• **The task**: The word "void": in how many lines of the records does it appear? Reply with the number alone.

• **Source texts of formatted documents**:
========

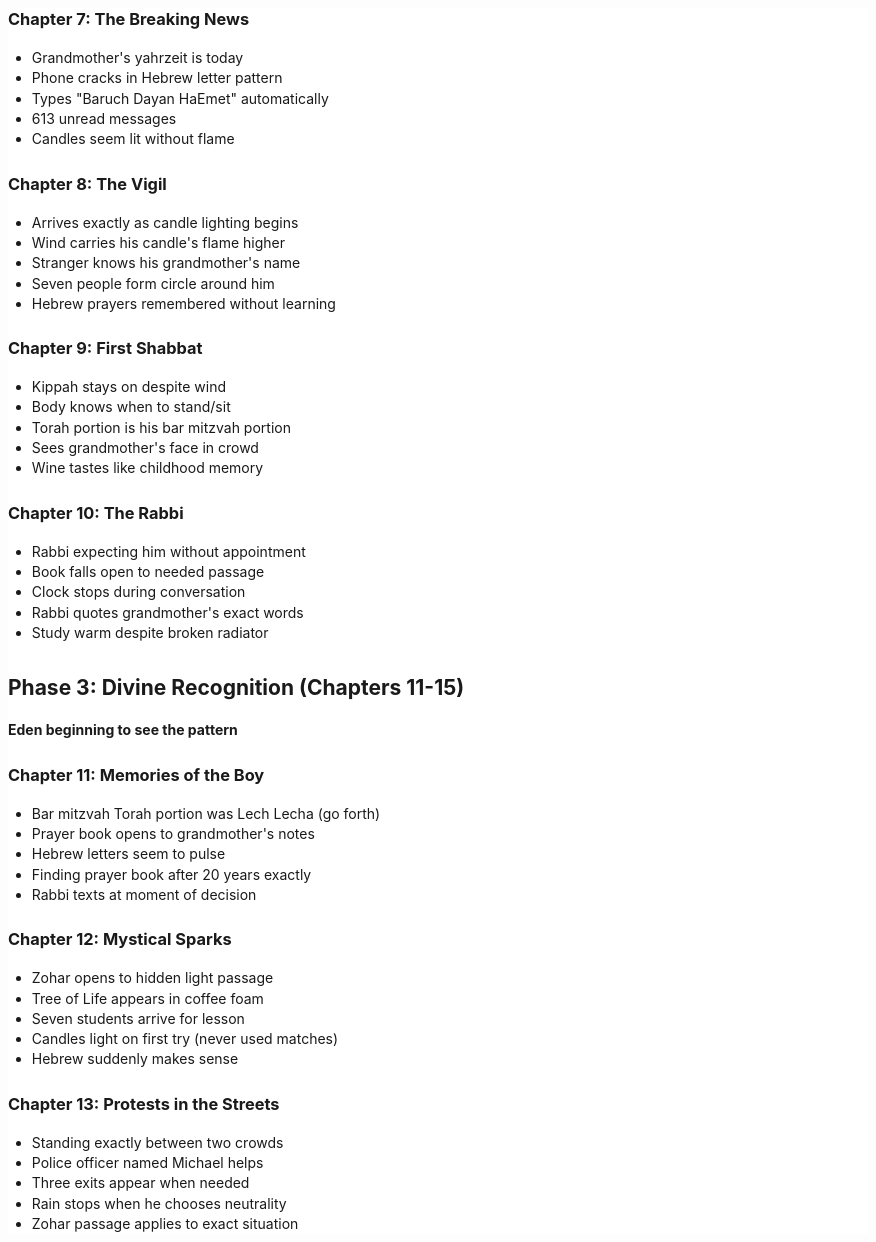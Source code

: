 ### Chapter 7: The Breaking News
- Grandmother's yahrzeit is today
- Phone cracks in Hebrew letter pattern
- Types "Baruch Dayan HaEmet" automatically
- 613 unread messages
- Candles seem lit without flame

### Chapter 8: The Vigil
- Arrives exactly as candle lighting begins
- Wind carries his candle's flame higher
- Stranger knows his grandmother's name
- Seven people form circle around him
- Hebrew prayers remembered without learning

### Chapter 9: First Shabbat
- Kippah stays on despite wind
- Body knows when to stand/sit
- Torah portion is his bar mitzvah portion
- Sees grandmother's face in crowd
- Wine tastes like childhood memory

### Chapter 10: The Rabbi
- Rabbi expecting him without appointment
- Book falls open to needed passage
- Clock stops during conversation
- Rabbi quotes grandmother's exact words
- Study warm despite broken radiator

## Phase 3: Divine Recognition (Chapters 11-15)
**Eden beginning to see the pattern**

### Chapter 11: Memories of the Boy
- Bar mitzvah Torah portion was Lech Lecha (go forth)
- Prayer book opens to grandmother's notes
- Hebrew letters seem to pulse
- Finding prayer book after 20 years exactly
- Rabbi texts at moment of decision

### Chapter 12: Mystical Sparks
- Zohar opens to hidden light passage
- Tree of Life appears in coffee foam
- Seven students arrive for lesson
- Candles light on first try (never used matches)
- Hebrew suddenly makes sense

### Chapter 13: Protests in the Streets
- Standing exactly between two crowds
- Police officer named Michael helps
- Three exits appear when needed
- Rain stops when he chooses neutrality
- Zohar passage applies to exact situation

========

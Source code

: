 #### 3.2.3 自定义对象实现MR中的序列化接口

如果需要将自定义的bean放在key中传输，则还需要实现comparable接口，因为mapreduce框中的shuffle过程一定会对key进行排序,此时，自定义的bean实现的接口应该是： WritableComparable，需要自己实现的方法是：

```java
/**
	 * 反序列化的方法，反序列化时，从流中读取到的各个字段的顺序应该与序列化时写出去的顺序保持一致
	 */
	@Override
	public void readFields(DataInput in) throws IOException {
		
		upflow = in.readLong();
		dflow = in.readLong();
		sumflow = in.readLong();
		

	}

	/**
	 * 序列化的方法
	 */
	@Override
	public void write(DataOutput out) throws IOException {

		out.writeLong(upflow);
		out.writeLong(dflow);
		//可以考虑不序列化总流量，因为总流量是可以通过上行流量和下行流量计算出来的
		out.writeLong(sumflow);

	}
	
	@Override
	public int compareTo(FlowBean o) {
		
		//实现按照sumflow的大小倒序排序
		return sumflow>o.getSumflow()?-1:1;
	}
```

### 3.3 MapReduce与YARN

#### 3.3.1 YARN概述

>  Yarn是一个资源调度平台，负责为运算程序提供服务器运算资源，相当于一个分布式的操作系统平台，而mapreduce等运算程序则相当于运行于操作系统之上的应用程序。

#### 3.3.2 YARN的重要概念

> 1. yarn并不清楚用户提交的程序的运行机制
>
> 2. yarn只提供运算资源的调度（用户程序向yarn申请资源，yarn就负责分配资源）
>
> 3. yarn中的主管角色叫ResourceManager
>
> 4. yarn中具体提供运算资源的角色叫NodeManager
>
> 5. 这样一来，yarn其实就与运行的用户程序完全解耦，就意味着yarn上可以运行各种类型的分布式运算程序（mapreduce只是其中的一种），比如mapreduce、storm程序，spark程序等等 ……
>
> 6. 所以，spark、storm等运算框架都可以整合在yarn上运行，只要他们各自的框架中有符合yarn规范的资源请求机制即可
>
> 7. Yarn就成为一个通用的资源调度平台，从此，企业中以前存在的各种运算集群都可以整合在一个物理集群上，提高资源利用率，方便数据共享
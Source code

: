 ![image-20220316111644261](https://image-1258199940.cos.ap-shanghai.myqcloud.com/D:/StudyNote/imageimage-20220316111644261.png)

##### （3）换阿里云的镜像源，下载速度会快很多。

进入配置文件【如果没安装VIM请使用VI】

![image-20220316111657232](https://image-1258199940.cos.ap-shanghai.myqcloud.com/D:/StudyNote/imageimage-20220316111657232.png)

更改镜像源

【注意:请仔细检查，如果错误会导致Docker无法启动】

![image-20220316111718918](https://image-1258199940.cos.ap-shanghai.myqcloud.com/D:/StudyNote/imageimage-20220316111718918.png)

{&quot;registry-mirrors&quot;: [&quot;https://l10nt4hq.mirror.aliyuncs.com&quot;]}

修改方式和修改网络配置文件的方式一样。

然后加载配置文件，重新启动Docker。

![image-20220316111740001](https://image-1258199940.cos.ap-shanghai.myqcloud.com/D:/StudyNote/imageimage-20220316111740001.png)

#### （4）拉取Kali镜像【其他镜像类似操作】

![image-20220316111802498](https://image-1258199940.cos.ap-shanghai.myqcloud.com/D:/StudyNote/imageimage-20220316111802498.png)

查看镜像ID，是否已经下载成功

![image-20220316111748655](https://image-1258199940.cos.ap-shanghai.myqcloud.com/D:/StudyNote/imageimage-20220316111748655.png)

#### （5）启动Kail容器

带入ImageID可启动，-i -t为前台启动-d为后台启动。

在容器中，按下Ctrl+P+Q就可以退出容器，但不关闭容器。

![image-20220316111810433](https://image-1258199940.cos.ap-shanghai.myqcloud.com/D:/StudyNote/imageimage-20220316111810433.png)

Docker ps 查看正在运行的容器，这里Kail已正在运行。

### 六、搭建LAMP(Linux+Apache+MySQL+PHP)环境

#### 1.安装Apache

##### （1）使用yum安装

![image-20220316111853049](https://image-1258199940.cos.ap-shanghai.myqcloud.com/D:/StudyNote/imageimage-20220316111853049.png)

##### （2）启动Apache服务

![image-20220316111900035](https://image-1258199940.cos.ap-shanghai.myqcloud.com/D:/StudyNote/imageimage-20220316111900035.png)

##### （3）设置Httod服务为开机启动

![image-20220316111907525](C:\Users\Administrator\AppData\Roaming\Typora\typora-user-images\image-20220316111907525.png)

========

• **Answer to the problem**: 2